High Density unravelled

The number of data centres grows rapidly along with the increasing demand for data storage and the growth observed in the professional sector of Internet. Owing to this evolution, for ecological and economical reasons, new concepts such as ‘high density’ and ‘structured cabling’ are introduced in a server room.

Combell chooses structure and flexibility

Combell’s new private room at Interxion is already entirely built according to high density principles. By using cool aisle containment, which means that warm and cold air zones are kept separate, an electrical capacity of 32 amperes per rack instead of 16 can be supplied. Concretely, this represents a method upgrade that has to be taken even further on the level of hardware choices and ‘structured cabling’ principles.
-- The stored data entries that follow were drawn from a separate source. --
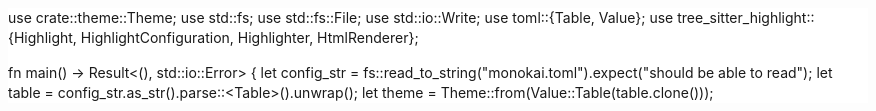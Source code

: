 <span class="token keyword">use</span> <span class="token keyword">crate</span><span class="token module-declaration namespace"><span class="token punctuation">::</span>theme<span class="token punctuation">::</span></span><span class="token class-name">Theme</span><span class="token punctuation">;</span>
<span class="token keyword">use</span> <span class="token namespace">std<span class="token punctuation">::</span></span>fs<span class="token punctuation">;</span>
<span class="token keyword">use</span> <span class="token namespace">std<span class="token punctuation">::</span>fs<span class="token punctuation">::</span></span><span class="token class-name">File</span><span class="token punctuation">;</span>
<span class="token keyword">use</span> <span class="token namespace">std<span class="token punctuation">::</span>io<span class="token punctuation">::</span></span><span class="token class-name">Write</span><span class="token punctuation">;</span>
<span class="token keyword">use</span> <span class="token namespace">toml<span class="token punctuation">::</span></span><span class="token punctuation">{</span><span class="token class-name">Table</span><span class="token punctuation">,</span> <span class="token class-name">Value</span><span class="token punctuation">}</span><span class="token punctuation">;</span>
<span class="token keyword">use</span> <span class="token namespace">tree_sitter_highlight<span class="token punctuation">::</span></span><span class="token punctuation">{</span><span class="token class-name">Highlight</span><span class="token punctuation">,</span> <span class="token class-name">HighlightConfiguration</span><span class="token punctuation">,</span> <span class="token class-name">Highlighter</span><span class="token punctuation">,</span> <span class="token class-name">HtmlRenderer</span><span class="token punctuation">}</span><span class="token punctuation">;</span>

<span class="token keyword">fn</span> <span class="token function-definition function">main</span><span class="token punctuation">(</span><span class="token punctuation">)</span> <span class="token punctuation">-&gt;</span> <span class="token class-name">Result</span><span class="token operator">&lt;</span><span class="token punctuation">(</span><span class="token punctuation">)</span><span class="token punctuation">,</span> <span class="token namespace">std<span class="token punctuation">::</span>io<span class="token punctuation">::</span></span><span class="token class-name">Error</span><span class="token operator">&gt;</span> <span class="token punctuation">{</span>
    <span class="token keyword">let</span> config_str <span class="token operator">=</span> <span class="token namespace">fs<span class="token punctuation">::</span></span><span class="token function">read_to_string</span><span class="token punctuation">(</span><span class="token string">"monokai.toml"</span><span class="token punctuation">)</span><span class="token punctuation">.</span><span class="token function">expect</span><span class="token punctuation">(</span><span class="token string">"should be able to read"</span><span class="token punctuation">)</span><span class="token punctuation">;</span>
    <span class="token keyword">let</span> table <span class="token operator">=</span> config_str<span class="token punctuation">.</span><span class="token function">as_str</span><span class="token punctuation">(</span><span class="token punctuation">)</span><span class="token punctuation">.</span><span class="token function">parse</span><span class="token punctuation">::</span><span class="token operator">&lt;</span><span class="token class-name">Table</span><span class="token operator">&gt;</span><span class="token punctuation">(</span><span class="token punctuation">)</span><span class="token punctuation">.</span><span class="token function">unwrap</span><span class="token punctuation">(</span><span class="token punctuation">)</span><span class="token punctuation">;</span>
    <span class="token keyword">let</span> theme <span class="token operator">=</span> <span class="token class-name">Theme</span><span class="token punctuation">::</span><span class="token function">from</span><span class="token punctuation">(</span><span class="token class-name">Value</span><span class="token punctuation">::</span><span class="token class-name">Table</span><span class="token punctuation">(</span>table<span class="token punctuation">.</span><span class="token function">clone</span><span class="token punctuation">(</span><span class="token punctuation">)</span><span class="token punctuation">)</span><span class="token punctuation">)</span><span class="token punctuation">;</span>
The more everything is concentrated in the actual racks, the more dangerous the operations in such racks become. “We cannot afford to use cables that are a few centimetres too long, because this would create a mess in the racks”, says Benjamin Jacobs, CTO at Combell. “If you would then have to move a cable or perform another operation, the risk of committing mistakes would increase. Picture the difference between a disorganized cluster of cables and a nicely rolled up cable: the risk of making knots is much higher with the disorganized lot. Combell chooses to cable all its racks in advance in as orderly a fashion as possible. We work with patch racks to establish the necessary connections between the racks.”

Power User Efficiency
In order to test efficiency, the PUE (Power User Efficiency) system was implemented; it allows us to compare the state of insulation, power loss, etc. for different data centres. Consequently, we try to reach as low a value as possible. Indeed, PUE1 is the equivalent of 100% efficiency.

Scalability in the Cloud
“The difficulty on the level of capacity planning for such a data centre is mainly that it isn’t simple to predict a certain growth, since one can place even more servers in one same rack thanks to Cloud computing. This, however, strongly depends on the ratio of Public Cloud servers over Private Cloud servers,” Jacobs explains. “It is important to always have scaling possibilities at one’s disposal, since infrastructures that are too small surely represent a risk for your Cloud hosting services.”